## PROBLEM TO SOLVE
Return the data below unchanged. Drop any pictures.

## SUPPLIED MATERIAL
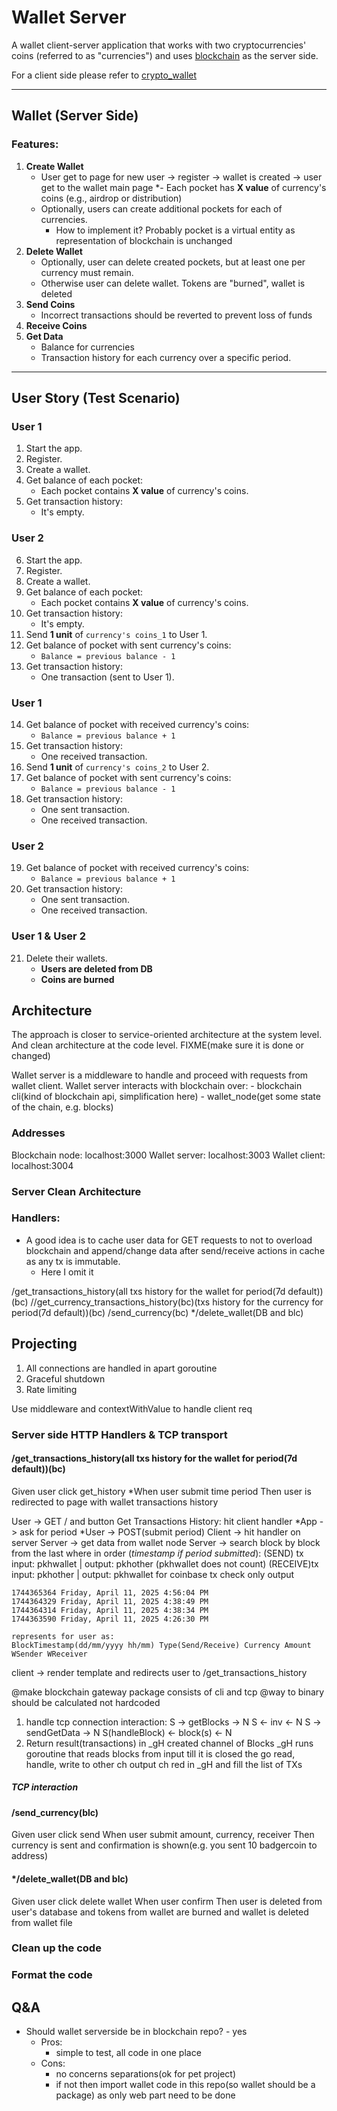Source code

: # Wallet Server
A wallet client-server application that works with two cryptocurrencies' coins (referred to as "currencies") and uses [blockchain](https://github.com/pathfinder177/blockchain_go) as the server side.

For a client side please refer to [crypto_wallet](https://github.com/pathfinder177/crypto_wallet)

---

## Wallet (Server Side)

### Features:
1. **Create Wallet**
   - User get to page for new user -> register -> wallet is created -> user get to the wallet main page
   *- Each pocket has **X value** of currency's coins (e.g., airdrop or distribution)
   - Optionally, users can create additional pockets for each of currencies.
        - How to implement it? Probably pocket is a virtual entity as representation of blockchain is unchanged
3. **Delete Wallet**
   - Optionally, user can delete created pockets, but at least one per currency must remain.
   - Otherwise user can delete wallet. Tokens are "burned", wallet is deleted
4. **Send Coins**
   - Incorrect transactions should be reverted to prevent loss of funds
5. **Receive Coins**
6. **Get Data**
   - Balance for currencies
   - Transaction history for each currency over a specific period.

---

## User Story (Test Scenario)

### **User 1**
1. Start the app.  
2. Register.  
3. Create a wallet.  
4. Get balance of each pocket:  
   - Each pocket contains **X value** of currency's coins.  
5. Get transaction history:  
   - It's empty.  

### **User 2**
6. Start the app.  
7. Register.  
8. Create a wallet.  
9. Get balance of each pocket:  
   - Each pocket contains **X value** of currency's coins.  
10. Get transaction history:  
    - It's empty.  
11. Send **1 unit** of `currency's coins_1` to User 1.  
12. Get balance of pocket with sent currency's coins:  
    - `Balance = previous balance - 1`  
13. Get transaction history:  
    - One transaction (sent to User 1).  

### **User 1**
14. Get balance of pocket with received currency's coins:  
    - `Balance = previous balance + 1`  
15. Get transaction history:  
    - One received transaction.  
16. Send **1 unit** of `currency's coins_2` to User 2.  
17. Get balance of pocket with sent currency's coins:  
    - `Balance = previous balance - 1`  
18. Get transaction history:  
    - One sent transaction.  
    - One received transaction.  

### **User 2**
19. Get balance of pocket with received currency's coins:  
    - `Balance = previous balance + 1`  
20. Get transaction history:  
    - One sent transaction.  
    - One received transaction.  

### **User 1 & User 2**
21. Delete their wallets.
    - **Users are deleted from DB**
    - **Coins are burned**

## Architecture
The approach is closer to service-oriented architecture at the system level.
And clean architecture at the code level. FIXME(make sure it is done or changed)

Wallet server is a middleware to handle and proceed with requests from wallet client.
Wallet server interacts with blockchain over:
    - blockchain cli(kind of blockchain api, simplification here)
    - wallet_node(get some state of the chain, e.g. blocks)

### Addresses

Blockchain node: localhost:3000
Wallet server: localhost:3003
Wallet client: localhost:3004

### Server Clean Architecture

### Handlers:
- A good idea is to cache user data for GET requests to not to overload blockchain
    and append/change data after send/receive actions in cache as any tx is immutable.
    - Here I omit it

/get_transactions_history(all txs history for the wallet for period(7d default))(bc)
//get_currency_transactions_history(bc)(txs history for the currency for period(7d default))(bc)
/send_currency(bc)
*/delete_wallet(DB and blc)

## Projecting
1. All connections are handled in apart goroutine
2. Graceful shutdown
3. Rate limiting

Use middleware and contextWithValue to handle client req

### Server side HTTP Handlers & TCP transport
#### /get_transactions_history(all txs history for the wallet for period(7d default))(bc)
Given user click get_history
*When user submit time period
Then user is redirected to page with wallet transactions history

User -> GET / and button Get Transactions History: hit client handler
*App -> ask for period
*User -> POST(submit period)
Client -> hit handler on server
Server -> get data from wallet node
Server -> search block by block from the last where in order (*timestamp if period submitted*):
    (SEND) tx input: pkhwallet | output: pkhother (pkhwallet does not count)
    (RECEIVE)tx input: pkhother | output: pkhwallet
    for coinbase tx check only output
    
    1744365364 Friday, April 11, 2025 4:56:04 PM
    1744364329 Friday, April 11, 2025 4:38:49 PM
    1744364314 Friday, April 11, 2025 4:38:34 PM
    1744363590 Friday, April 11, 2025 4:26:30 PM

    represents for user as:
    BlockTimestamp(dd/mm/yyyy hh/mm) Type(Send/Receive) Currency Amount WSender WReceiver

client -> render template and redirects user to /get_transactions_history

@make blockchain gateway package consists of cli and tcp
@way to binary should be calculated not hardcoded

1. handle tcp connection
    interaction:
        S -> getBlocks -> N
        S <- inv <- N
        S -> sendGetData -> N
        S(handleBlock) <- block(s) <- N
2. Return result(transactions)
    in _gH created channel of Blocks
    _gH runs goroutine that reads blocks from input till it is closed
        the go read, handle, write to other ch
        output ch red in _gH and fill the list of TXs


##### TCP interaction


#### /send_currency(blc)
Given user click send
When user submit amount, currency, receiver
Then currency is sent and confirmation is shown(e.g. you sent 10 badgercoin to address)

#### */delete_wallet(DB and blc)
Given user click delete wallet
When user confirm
Then user is deleted from user's database and tokens from wallet are burned and wallet is deleted from wallet file

### Clean up the code
### Format the code

## Q&A
- Should wallet serverside be in blockchain repo? - yes
    - Pros: 
        - simple to test, all code in one place
    - Cons: 
        - no concerns separations(ok for pet project)
        - if not then import wallet code in this repo(so wallet should be a package) as only web part need to be done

## TASK RESPONSE
Source code

: # Wallet Server
A wallet client-server application that works with two cryptocurrencies' coins (referred to as "currencies") and uses [blockchain](https://github.com/pathfinder177/blockchain_go) as the server side.

For a client side please refer to [crypto_wallet](https://github.com/pathfinder177/crypto_wallet)

---

## Wallet (Server Side)

### Features:
1. **Create Wallet**
   - User get to page for new user -> register -> wallet is created -> user get to the wallet main page
   *- Each pocket has **X value** of currency's coins (e.g., airdrop or distribution)
   - Optionally, users can create additional pockets for each of currencies.
        - How to implement it? Probably pocket is a virtual entity as representation of blockchain is unchanged
3. **Delete Wallet**
   - Optionally, user can delete created pockets, but at least one per currency must remain.
   - Otherwise user can delete wallet. Tokens are "burned", wallet is deleted
4. **Send Coins**
   - Incorrect transactions should be reverted to prevent loss of funds
5. **Receive Coins**
6. **Get Data**
   - Balance for currencies
   - Transaction history for each currency over a specific period.

---

## User Story (Test Scenario)

### **User 1**
1. Start the app.  
2. Register.  
3. Create a wallet.  
4. Get balance of each pocket:  
   - Each pocket contains **X value** of currency's coins.  
5. Get transaction history:  
   - It's empty.  

### **User 2**
6. Start the app.  
7. Register.  
8. Create a wallet.  
9. Get balance of each pocket:  
   - Each pocket contains **X value** of currency's coins.  
10. Get transaction history:  
    - It's empty.  
11. Send **1 unit** of `currency's coins_1` to User 1.  
12. Get balance of pocket with sent currency's coins:  
    - `Balance = previous balance - 1`  
13. Get transaction history:  
    - One transaction (sent to User 1).  

### **User 1**
14. Get balance of pocket with received currency's coins:  
    - `Balance = previous balance + 1`  
15. Get transaction history:  
    - One received transaction.  
16. Send **1 unit** of `currency's coins_2` to User 2.  
17. Get balance of pocket with sent currency's coins:  
    - `Balance = previous balance - 1`  
18. Get transaction history:  
    - One sent transaction.  
    - One received transaction.  

### **User 2**
19. Get balance of pocket with received currency's coins:  
    - `Balance = previous balance + 1`  
20. Get transaction history:  
    - One sent transaction.  
    - One received transaction.  

### **User 1 & User 2**
21. Delete their wallets.
    - **Users are deleted from DB**
    - **Coins are burned**

## Architecture
The approach is closer to service-oriented architecture at the system level.
And clean architecture at the code level. FIXME(make sure it is done or changed)

Wallet server is a middleware to handle and proceed with requests from wallet client.
Wallet server interacts with blockchain over:
    - blockchain cli(kind of blockchain api, simplification here)
    - wallet_node(get some state of the chain, e.g. blocks)

### Addresses

Blockchain node: localhost:3000
Wallet server: localhost:3003
Wallet client: localhost:3004

### Server Clean Architecture

### Handlers:
- A good idea is to cache user data for GET requests to not to overload blockchain
    and append/change data after send/receive actions in cache as any tx is immutable.
    - Here I omit it

/get_transactions_history(all txs history for the wallet for period(7d default))(bc)
//get_currency_transactions_history(bc)(txs history for the currency for period(7d default))(bc)
/send_currency(bc)
*/delete_wallet(DB and blc)

## Projecting
1. All connections are handled in apart goroutine
2. Graceful shutdown
3. Rate limiting

Use middleware and contextWithValue to handle client req

### Server side HTTP Handlers & TCP transport
#### /get_transactions_history(all txs history for the wallet for period(7d default))(bc)
Given user click get_history
*When user submit time period
Then user is redirected to page with wallet transactions history

User -> GET / and button Get Transactions History: hit client handler
*App -> ask for period
*User -> POST(submit period)
Client -> hit handler on server
Server -> get data from wallet node
Server -> search block by block from the last where in order (*timestamp if period submitted*):
    (SEND) tx input: pkhwallet | output: pkhother (pkhwallet does not count)
    (RECEIVE)tx input: pkhother | output: pkhwallet
    for coinbase tx check only output
    
    1744365364 Friday, April 11, 2025 4:56:04 PM
    1744364329 Friday, April 11, 2025 4:38:49 PM
    1744364314 Friday, April 11, 2025 4:38:34 PM
    1744363590 Friday, April 11, 2025 4:26:30 PM

    represents for user as:
    BlockTimestamp(dd/mm/yyyy hh/mm) Type(Send/Receive) Currency Amount WSender WReceiver

client -> render template and redirects user to /get_transactions_history

@make blockchain gateway package consists of cli and tcp
@way to binary should be calculated not hardcoded

1. handle tcp connection
    interaction:
        S -> getBlocks -> N
        S <- inv <- N
        S -> sendGetData -> N
        S(handleBlock) <- block(s) <- N
2. Return result(transactions)
    in _gH created channel of Blocks
    _gH runs goroutine that reads blocks from input till it is closed
        the go read, handle, write to other ch
        output ch red in _gH and fill the list of TXs


##### TCP interaction


#### /send_currency(blc)
Given user click send
When user submit amount, currency, receiver
Then currency is sent and confirmation is shown(e.g. you sent 10 badgercoin to address)

#### */delete_wallet(DB and blc)
Given user click delete wallet
When user confirm
Then user is deleted from user's database and tokens from wallet are burned and wallet is deleted from wallet file

### Clean up the code
### Format the code

## Q&A
- Should wallet serverside be in blockchain repo? - yes
    - Pros: 
        - simple to test, all code in one place
    - Cons: 
        - no concerns separations(ok for pet project)
        - if not then import wallet code in this repo(so wallet should be a package) as only web part need to be done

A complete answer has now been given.